In every step u, the decoder generates a context vector c_u based on all input features H and attention weight b_u∑l:

$$c_u={\displaystyle \sum _l{b}_u,{}_l{H}_l}$$

(4)

Attention mechanisms can be divided into various types. Among these attention types, location-aware attention has a good score record in [12,45]. The attention weight b_u = (b_u,1, b_u,2, …, b_u,l) is obtained from location-based attention energies e_u,l as follows:

$$b_{u,l}=softmax \left(e_{u,l}\right)$$

(5)

$$e_{u,l}= {\omega }^{T}tanh\left(W{q}_{u-1}+ V h_l+ M{f}_{u,l}+ b\right)$$

(6)

$$f_u= F * b_{u-1}$$

(7)

where ω, V, W, b, M are trainable parameters, q_u−1 is the state of the RNN decoder. * denotes the one-dimensional convolution along the frame axis, l, with the convolution parameter, F, to produce the features f_u = (f_u,1, f_u,2, …, f_u,l). We can predict the RNN hidden state q_u and the next output p_u with the context vector c_u in Equations (8) and (9), respectively.

$$q_u= LSTM\left(q_{u-1},p_{u-1},c_u\right)$$

(8)

$$p_u= FullyConnected\left(q_u,c_u\right)$$

(9)

where the LSTM function here is implemented as a unidirectional LSTM layer and the fully connected function indicates a feed-forward fully-connected network. In attention-based end-to-end speech recognition, special symbols sos and eos are added to the decoder module, and denote start-of-sequence and end-of-sequence, respectively. The decoder stops the generation of new output labels when eos is emitted.

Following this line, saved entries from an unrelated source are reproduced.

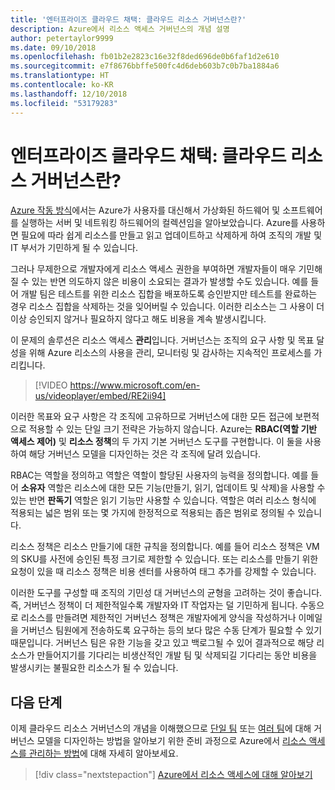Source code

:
 ```yaml
---
title: '엔터프라이즈 클라우드 채택: 클라우드 리소스 거버넌스란?'
description: Azure에서 리소스 액세스 거버넌스의 개념 설명
author: petertaylor9999
ms.date: 09/10/2018
ms.openlocfilehash: fb01b2e2823c16e32f8ded696de0b6faf1d2e610
ms.sourcegitcommit: e7f8676bbffe500fc4d6deb603b7c0b7ba1884a6
ms.translationtype: HT
ms.contentlocale: ko-KR
ms.lasthandoff: 12/10/2018
ms.locfileid: "53179283"
---
```

# <a name="enterprise-cloud-adoption-what-is-cloud-resource-governance"></a>엔터프라이즈 클라우드 채택: 클라우드 리소스 거버넌스란?

[Azure 작동 방식](what-is-azure.md)에서는 Azure가 사용자를 대신해서 가상화된 하드웨어 및 소프트웨어를 실행하는 서버 및 네트워킹 하드웨어의 컬렉션임을 알아보았습니다. Azure를 사용하면 필요에 따라 쉽게 리소스를 만들고 읽고 업데이트하고 삭제하게 하여 조직의 개발 및 IT 부서가 기민하게 될 수 있습니다.

그러나 무제한으로 개발자에게 리소스 액세스 권한을 부여하면 개발자들이 매우 기민해질 수 있는 반면 의도하지 않은 비용이 소요되는 결과가 발생할 수도 있습니다. 예를 들어 개발 팀은 테스트를 위한 리소스 집합을 배포하도록 승인받지만 테스트를 완료하는 경우 리소스 집합을 삭제하는 것을 잊어버릴 수 있습니다. 이러한 리소스는 그 사용이 더 이상 승인되지 않거나 필요하지 않다고 해도 비용을 계속 발생시킵니다. 

이 문제의 솔루션은 리소스 액세스 **관리**입니다. 거버넌스는 조직의 요구 사항 및 목표 달성을 위해 Azure 리소스의 사용을 관리, 모니터링 및 감사하는 지속적인 프로세스를 가리킵니다. 

> [!VIDEO https://www.microsoft.com/en-us/videoplayer/embed/RE2ii94] 

이러한 목표와 요구 사항은 각 조직에 고유하므로 거버넌스에 대한 모든 접근에 보편적으로 적용할 수 있는 단일 크기 전략은 가능하지 않습니다. Azure는 **RBAC(역할 기반 액세스 제어)** 및 **리소스 정책**의 두 가지 기본 거버넌스 도구를 구현합니다. 이 둘을 사용하여 해당 거버넌스 모델을 디자인하는 것은 각 조직에 달려 있습니다.

RBAC는 역할을 정의하고 역할은 역할이 할당된 사용자의 능력을 정의합니다. 예를 들어 **소유자** 역할은 리소스에 대한 모든 기능(만들기, 읽기, 업데이트 및 삭제)을 사용할 수 있는 반면 **판독기** 역할은 읽기 기능만 사용할 수 있습니다. 역할은 여러 리소스 형식에 적용되는 넓은 범위 또는 몇 가지에 한정적으로 적용되는 좁은 범위로 정의될 수 있습니다. 

리소스 정책은 리소스 만들기에 대한 규칙을 정의합니다. 예를 들어 리소스 정책은 VM의 SKU를 사전에 승인된 특정 크기로 제한할 수 있습니다. 또는 리소스를 만들기 위한 요청이 있을 때 리소스 정책은 비용 센터를 사용하여 태그 추가를 강제할 수 있습니다. 

이러한 도구를 구성할 때 조직의 기민성 대 거버넌스의 균형을 고려하는 것이 좋습니다. 즉, 거버넌스 정책이 더 제한적일수록 개발자와 IT 작업자는 덜 기민하게 됩니다. 수동으로 리소스를 만들려면 제한적인 거버넌스 정책은 개발자에게 양식을 작성하거나 이메일을 거버넌스 팀원에게 전송하도록 요구하는 등의 보다 많은 수동 단계가 필요할 수 있기 때문입니다. 거버넌스 팀은 유한 기능을 갖고 있고 백로그될 수 있어 결과적으로 해당 리소스가 만들어지기를 기다리는 비생산적인 개발 팀 및 삭제되길 기다리는 동안 비용을 발생시키는 불필요한 리소스가 될 수 있습니다.

## <a name="next-steps"></a>다음 단계

이제 클라우드 리소스 거버넌스의 개념을 이해했으므로 [단일 팀](../governance/governance-single-team.md) 또는 [여러 팀](../governance/governance-multiple-teams.md)에 대해 거버넌스 모델을 디자인하는 방법을 알아보기 위한 준비 과정으로 Azure에서 [리소스 액세스를 관리하는 방법](azure-resource-access.md)에 대해 자세히 알아보세요.

> [!div class="nextstepaction"]
> [Azure에서 리소스 액세스에 대해 알아보기](azure-resource-access.md)
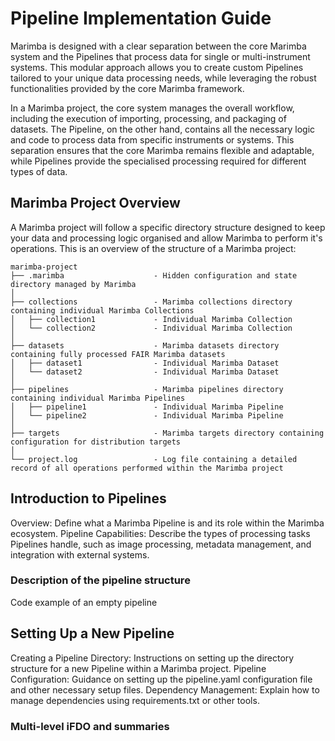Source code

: # Pipeline Implementation Guide

Marimba is designed with a clear separation between the core Marimba system and the Pipelines that process data for single or multi-instrument systems. This modular approach allows you to create custom Pipelines tailored to your unique data processing needs, while leveraging the robust functionalities provided by the core Marimba framework.

In a Marimba project, the core system manages the overall workflow, including the execution of importing, processing, and packaging of datasets. The Pipeline, on the other hand, contains all the necessary logic and code to process data from specific instruments or systems. This separation ensures that the core Marimba remains flexible and adaptable, while Pipelines provide the specialised processing required for different types of data.

## Marimba Project Overview

A Marimba project will follow a specific directory structure designed to keep your data and processing logic organised and allow Marimba to perform it's operations. This is an overview of the structure of a Marimba project:

```plaintext
marimba-project
├── .marimba                    - Hidden configuration and state directory managed by Marimba
│
├── collections                 - Marimba collections directory containing individual Marimba Collections
│   ├── collection1             - Individual Marimba Collection
│   └── collection2             - Individual Marimba Collection
│
├── datasets                    - Marimba datasets directory containing fully processed FAIR Marimba datasets
│   ├── dataset1                - Individual Marimba Dataset
│   └── dataset2                - Individual Marimba Dataset
│
├── pipelines                   - Marimba pipelines directory containing individual Marimba Pipelines
│   ├── pipeline1               - Individual Marimba Pipeline
│   └── pipeline2               - Individual Marimba Pipeline
│
├── targets                     - Marimba targets directory containing configuration for distribution targets
│
└── project.log                 - Log file containing a detailed record of all operations performed within the Marimba project

```

## Introduction to Pipelines

Overview: Define what a Marimba Pipeline is and its role within the Marimba ecosystem.
Pipeline Capabilities: Describe the types of processing tasks Pipelines handle, such as image processing, metadata management, and integration with external systems.

### Description of the pipeline structure

Code example of an empty pipeline

## Setting Up a New Pipeline

Creating a Pipeline Directory: Instructions on setting up the directory structure for a new Pipeline within a Marimba project.
Pipeline Configuration: Guidance on setting up the pipeline.yaml configuration file and other necessary setup files.
Dependency Management: Explain how to manage dependencies using requirements.txt or other tools.

### Multi-level iFDO and summaries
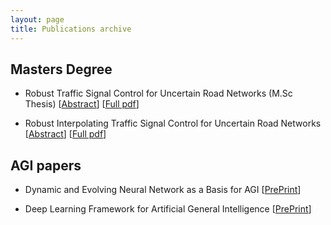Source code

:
 ```yaml
---
layout: page
title: Publications archive
---
```




## Masters Degree

- Robust Traffic Signal Control for Uncertain Road Networks (M.Sc Thesis) [[Abstract](https://www.graduate.technion.ac.il/Theses/Abstracts.asp?Id=32352)] [[Full pdf](https://twitter.com/alfcnz)]

- Robust Interpolating Traffic Signal Control for Uncertain Road Networks [[Abstract](https://ieeexplore.ieee.org/document/8795981)] [[Full pdf](https://twitter.com/alfcnz)]



## AGI papers

- Dynamic and Evolving Neural Network as a Basis for AGI [[PrePrint](https://easychair.org/publications/preprint/bCjT)]


- Deep Learning Framework for Artificial General Intelligence [[PrePrint](https://easychair.org/publications/preprint/4SqG4)]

3.2.3. CTC-Attention Model

The CTC model contains conditional independent assumptions between labels and the attention mechanism yields an output by a weighted sum of all inputs without the guidance provided by alignments. The CTC model can learn a monotonic alignment between acoustic features and sequence of labels using its forward-backward algorithm, which helps the encoder to converge more quickly. An attention-based decoder has also helped to learn dependencies among targeted sequences [29]. Hence, the CTC-attention model has advantages of both CTC and attention-based models, and was used for our study. The overall architecture of the CTC-attention model is presented in Figure 3.

In the CTC-attention model, the advantages of both CTC and attention-based models are utilized, namely the better alignment of input-output sequences and consideration of the context prior sequences, respectively. It combines both the CTC loss and the cross-entropy loss of the attention modeling mechanism calculated between the predicted label and targeted correct label sequences [10]. Assuming F = (F₀, F₁, F₂, F₃, F₄, F₅, F₆, F₇, …, F_T) is the input sequence of the acoustic feature and p = (p₁, p₂, …, p_u) is the corresponding sequence of the output symbol, the transcription between F and p is modeled by the CTC-attention end-to-end ASR approach.

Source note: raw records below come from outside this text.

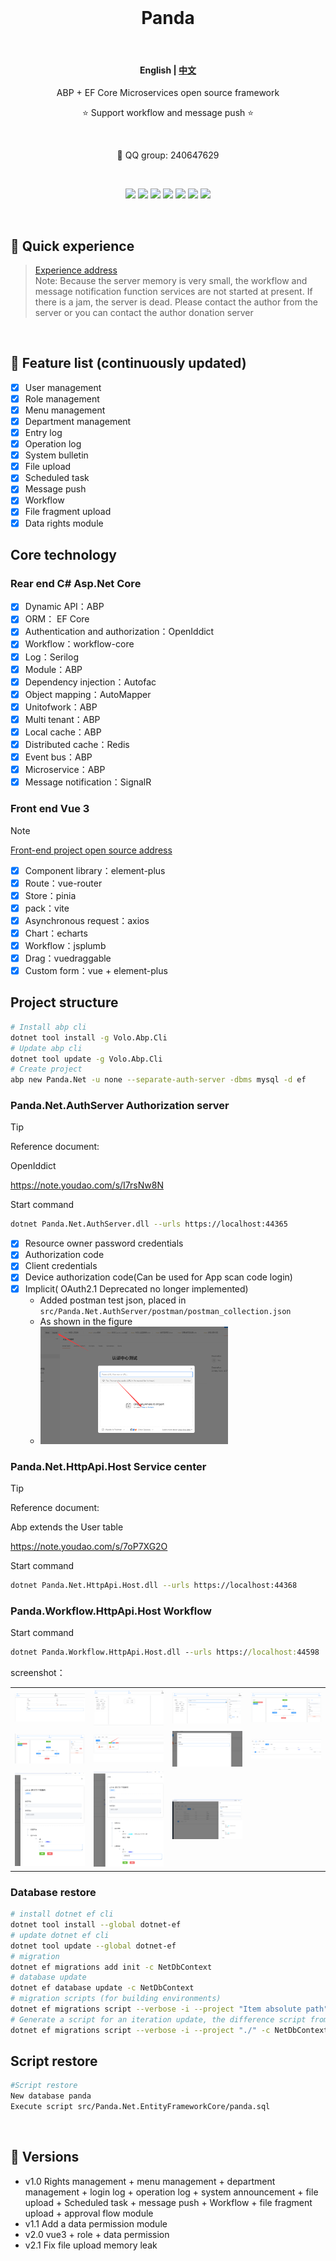 <br />

<h1 align="center">Panda</h1>

<br />

<h4 align="center">
    <p>
        <b>English</b> |
        <a href="./README_zh.md">中文</a>
    </p>
</h4>

<p align="center">ABP + EF Core Microservices open source framework</p>

<p align="center">⭐ Support workflow and message push ⭐</p>

<br />

<p align="center">💬 QQ group: 240647629</p>

<br />

<p align="center">
    <img src="https://img.shields.io/badge/language-csharp-orange?style=plastic"/>
    <img src="https://img.shields.io/github/stars/842549829/Panda?style=plastic"/>
    <img src="https://img.shields.io/github/forks/842549829/Panda?style=plastic"/>
    <img src="https://img.shields.io/github/license/842549829/Panda?style=plastic"/>
    <img src="https://img.shields.io/github/issues/842549829/Panda?style=plastic"/>
    <img src="https://img.shields.io/github/repo-size/842549829/Panda?style=plastic"/>
    <img src="https://img.shields.io/github/last-commit/842549829/Panda?style=plastic" />
</p>

<br />

## 🚀 Quick experience
> [Experience address](http://139.9.70.213)  
   Note: Because the server memory is very small, the workflow and message notification function services are not started at present. If there is a jam, the server is dead. Please contact the author from the server or you can contact the author donation server

<br />

## 🥇 Feature list (continuously updated)

- [x] User management
- [x] Role management
- [x] Menu management
- [x] Department management
- [x] Entry log
- [x] Operation log
- [x] System bulletin
- [x] File upload
- [x] Scheduled task
- [x] Message push
- [x] Workflow
- [x] File fragment upload
- [x] Data rights module

## Core technology

### Rear end C# Asp.Net Core

- [x] Dynamic API：ABP
- [x] ORM： EF Core
- [x] Authentication and authorization：OpenIddict
- [x] Workflow：workflow-core
- [x] Log：Serilog
- [x] Module：ABP
- [x] Dependency injection：Autofac
- [x] Object mapping：AutoMapper
- [x] Unitofwork：ABP
- [x] Multi tenant：ABP
- [x] Local cache：ABP
- [x] Distributed cache：Redis
- [x] Event bus：ABP
- [x] Microservice：ABP
- [x] Message notification：SignalR

### Front end Vue 3
> [!NOTE]
> [Front-end project open source address](https://gitee.com/notify/panda.net.web)


- [x] Component library：element-plus
- [x] Route：vue-router
- [x] Store：pinia
- [x] pack：vite	
- [x] Asynchronous request：axios
- [x] Chart：echarts
- [x] Workflow：jsplumb
- [x] Drag：vuedraggable
- [x] Custom form：vue + element-plus 

## Project structure

```bash
# Install abp cli 
dotnet tool install -g Volo.Abp.Cli
# Update abp cli
dotnet tool update -g Volo.Abp.Cli
# Create project	
abp new Panda.Net -u none --separate-auth-server -dbms mysql -d ef
```

### Panda.Net.AuthServer Authorization server

> [!TIP]
> Reference document:
> 
> OpenIddict
> 
> https://note.youdao.com/s/I7rsNw8N

Start command
```bash
dotnet Panda.Net.AuthServer.dll --urls https://localhost:44365
```
- [x] Resource owner password credentials
- [x] Authorization code
- [x] Client credentials
- [x] Device authorization code(Can be used for App scan code login)
- [x] Implicit( OAuth2.1 Deprecated no longer implemented) 
	- Added postman test json, placed in `src/Panda.Net.AuthServer/postman/postman_collection.json`
	- As shown in the figure
	- <img src="images/1.png" width="300px"/>
 
### Panda.Net.HttpApi.Host Service center

> [!TIP]
> Reference document:
> 
> Abp extends the User table
> 
> https://note.youdao.com/s/7oP7XG2O

Start command
```bash
dotnet Panda.Net.HttpApi.Host.dll --urls https://localhost:44368
```

### Panda.Workflow.HttpApi.Host Workflow

Start command
```cmd
dotnet Panda.Workflow.HttpApi.Host.dll --urls https://localhost:44598
```

screenshot： 
<table>
  <tr>
    <td><img src="module/workflow/images/1.png" /></td>
    <td><img src="module/workflow/images/2.png" /></td>
    <td><img src="module/workflow/images/3.png" /></td>
    <td><img src="module/workflow/images/4.png" /></td>
  </tr>
  <tr>
    <td><img src="module/workflow/images/5.png" /></td>
    <td><img src="module/workflow/images/6.png" /></td>
    <td><img src="module/workflow/images/7.png" /></td>
    <td><img src="module/workflow/images/8.png" /></td>
  </tr>
  <tr>
    <td><img src="module/workflow/images/9.png" /></td>
    <td><img src="module/workflow/images/10.png" /></td>
    <td><img src="module/workflow/images/11.png" /></td>
  </tr>
</table>
	
### Database restore

```bash
# install dotnet ef cli
dotnet tool install --global dotnet-ef
# update dotnet ef cli
dotnet tool update --global dotnet-ef
# migration
dotnet ef migrations add init -c NetDbContext
# database update
dotnet ef database update -c NetDbContext
# migration scripts (for building environments)
dotnet ef migrations script --verbose -i --project "Item absolute path" -c NetDbContext -o "Script absolute path"
# Generate a script for an iteration update, the difference script from this iteration 20240329102615_file1 to 20240408082719_announcement
dotnet ef migrations script --verbose -i --project "./" -c NetDbContext -o "./2.sql"  20240329102615_file1 20240408082719_announcement
```
## Script restore
```bash
#Script restore
New database panda
Execute script src/Panda.Net.EntityFrameworkCore/panda.sql 
```	

<br />

## 📢 Versions 

-  v1.0  Rights management + menu management + department management + login log + operation log + system announcement + file upload + Scheduled task + message push + Workflow + file fragment upload + approval flow module
-  v1.1  Add a data permission module
-  v2.0  vue3 + role + data permission
 - v2.1  Fix file upload memory leak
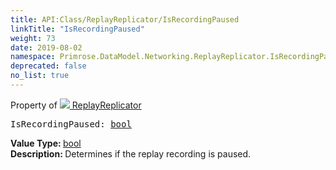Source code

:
 ```yaml
---
title: API:Class/ReplayReplicator/IsRecordingPaused
linkTitle: "IsRecordingPaused"
weight: 73
date: 2019-08-02
namespace: Primrose.DataModel.Networking.ReplayReplicator.IsRecordingPaused
deprecated: false
no_list: true
---
```

Property of <a href="/docs/api-reference/Class/ReplayReplicator"><img src="/icons/silk/connect.png"/>&nbsp;ReplayReplicator</a>
<pre class="method-declaration">
IsRecordingPaused: <a class="type" href="/docs/api-reference/System/Primitives#boolean">bool</a></pre>
<b>Value Type: </b>
<a class="type" href="/docs/api-reference/System/Primitives#boolean">bool</a>
<br/>
<b>Description: </b>
Determines if the replay recording is paused.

Assume that P_u ϵ {1, …, N}, where represents the number of different label units. In end-to-end speech recognition approaches, the feature sequence (i.e., u < T) is longer than the sequence length of the output label. The CTC-attention model uses a shared recurrent neural network (usually LSTM) encoder to produce a high-level representation hidden layer H = (H₀, H₁, H₂, H₃, …, H_L) of the input sequence F, and L represents the index of a downsampled frame.

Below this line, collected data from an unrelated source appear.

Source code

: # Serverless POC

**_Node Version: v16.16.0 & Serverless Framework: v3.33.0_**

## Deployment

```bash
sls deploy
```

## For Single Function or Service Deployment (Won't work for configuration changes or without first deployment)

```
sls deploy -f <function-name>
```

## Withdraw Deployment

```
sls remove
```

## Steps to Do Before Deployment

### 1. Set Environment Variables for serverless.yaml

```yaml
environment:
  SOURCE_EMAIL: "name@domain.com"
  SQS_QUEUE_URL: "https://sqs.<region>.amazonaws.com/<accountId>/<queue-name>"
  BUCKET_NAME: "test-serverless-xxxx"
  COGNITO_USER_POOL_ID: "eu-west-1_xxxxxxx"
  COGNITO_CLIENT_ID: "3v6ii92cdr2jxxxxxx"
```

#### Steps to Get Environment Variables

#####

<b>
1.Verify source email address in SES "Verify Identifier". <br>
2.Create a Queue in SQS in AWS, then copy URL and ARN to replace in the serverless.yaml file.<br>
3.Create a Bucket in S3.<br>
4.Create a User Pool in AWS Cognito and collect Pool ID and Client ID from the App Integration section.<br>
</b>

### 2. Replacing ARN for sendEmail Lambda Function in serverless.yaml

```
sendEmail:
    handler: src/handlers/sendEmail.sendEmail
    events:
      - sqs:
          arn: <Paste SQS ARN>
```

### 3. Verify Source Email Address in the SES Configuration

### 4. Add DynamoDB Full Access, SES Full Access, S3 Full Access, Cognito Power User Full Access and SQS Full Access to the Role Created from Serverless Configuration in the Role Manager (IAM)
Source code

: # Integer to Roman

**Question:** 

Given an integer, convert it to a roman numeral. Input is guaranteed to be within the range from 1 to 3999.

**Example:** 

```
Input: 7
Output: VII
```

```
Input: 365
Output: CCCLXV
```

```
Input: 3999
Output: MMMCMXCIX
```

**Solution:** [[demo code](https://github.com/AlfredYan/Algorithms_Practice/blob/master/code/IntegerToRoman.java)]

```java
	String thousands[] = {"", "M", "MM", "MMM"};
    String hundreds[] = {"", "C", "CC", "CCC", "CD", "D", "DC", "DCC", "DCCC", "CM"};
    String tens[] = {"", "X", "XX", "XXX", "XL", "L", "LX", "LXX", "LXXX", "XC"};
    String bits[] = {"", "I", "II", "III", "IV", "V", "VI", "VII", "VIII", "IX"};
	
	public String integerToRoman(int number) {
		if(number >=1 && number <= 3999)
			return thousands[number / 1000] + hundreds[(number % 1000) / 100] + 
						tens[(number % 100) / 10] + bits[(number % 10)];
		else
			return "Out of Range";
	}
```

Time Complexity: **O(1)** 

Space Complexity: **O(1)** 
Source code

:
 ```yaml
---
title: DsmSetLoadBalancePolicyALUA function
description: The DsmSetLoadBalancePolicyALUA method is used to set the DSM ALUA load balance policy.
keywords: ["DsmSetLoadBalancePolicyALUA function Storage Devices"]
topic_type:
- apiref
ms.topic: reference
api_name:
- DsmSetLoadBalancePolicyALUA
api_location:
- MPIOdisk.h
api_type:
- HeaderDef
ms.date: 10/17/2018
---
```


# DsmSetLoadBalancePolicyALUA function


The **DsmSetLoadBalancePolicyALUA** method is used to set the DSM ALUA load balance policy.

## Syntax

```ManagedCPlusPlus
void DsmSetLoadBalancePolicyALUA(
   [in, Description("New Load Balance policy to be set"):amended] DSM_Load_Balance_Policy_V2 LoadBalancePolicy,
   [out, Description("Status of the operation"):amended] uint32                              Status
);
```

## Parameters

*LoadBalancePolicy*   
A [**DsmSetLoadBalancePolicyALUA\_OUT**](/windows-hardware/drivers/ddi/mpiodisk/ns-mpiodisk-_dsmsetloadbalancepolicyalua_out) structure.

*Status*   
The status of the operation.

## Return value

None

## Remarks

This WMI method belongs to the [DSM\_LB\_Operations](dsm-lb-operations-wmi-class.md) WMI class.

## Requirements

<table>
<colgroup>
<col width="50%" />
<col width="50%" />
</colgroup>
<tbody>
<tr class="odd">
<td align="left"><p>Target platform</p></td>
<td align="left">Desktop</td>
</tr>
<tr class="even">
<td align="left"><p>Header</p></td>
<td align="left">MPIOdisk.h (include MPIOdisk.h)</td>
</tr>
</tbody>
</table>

$$H= Encoder\left(F\right)$$

(10)

In the CTC-attention end-to-end model, the objective function is used to train a location-based attention model [6]. In the CTC-attention architecture overall diagram, the shared BLSTM with CTC and attention encoder networks are used. The monotonic alignment of speech and label sequences is forced by the attention model and forward-backward algorithm of the CTC model rather than the attention model only. This forward-backward algorithm helps to speed up the language units’ alignment compared to solely using data-driven attention methods. Because this CTC-attention model contains both CTC and attention models, it is also known as multi-task learning (MTL). The CTC-attention model equation with $\lambda$ CTC-weight is presented in Equation (11) and its logarithmic linear combinations are presented in Equation (12).

$$L_{MTL}=L_{CTC}+(1- \lambda )L_{att}$$

(11)

$$L_{MTL}=\lambda \log {\mathrm{Pr}}_{CTC}+(1-\lambda )\log {\mathrm{Pr}}_{att}(p/F)$$

(12)

where $\lambda$ values: 0 ≤ $\lambda$ ≤ 1 and att represents attention.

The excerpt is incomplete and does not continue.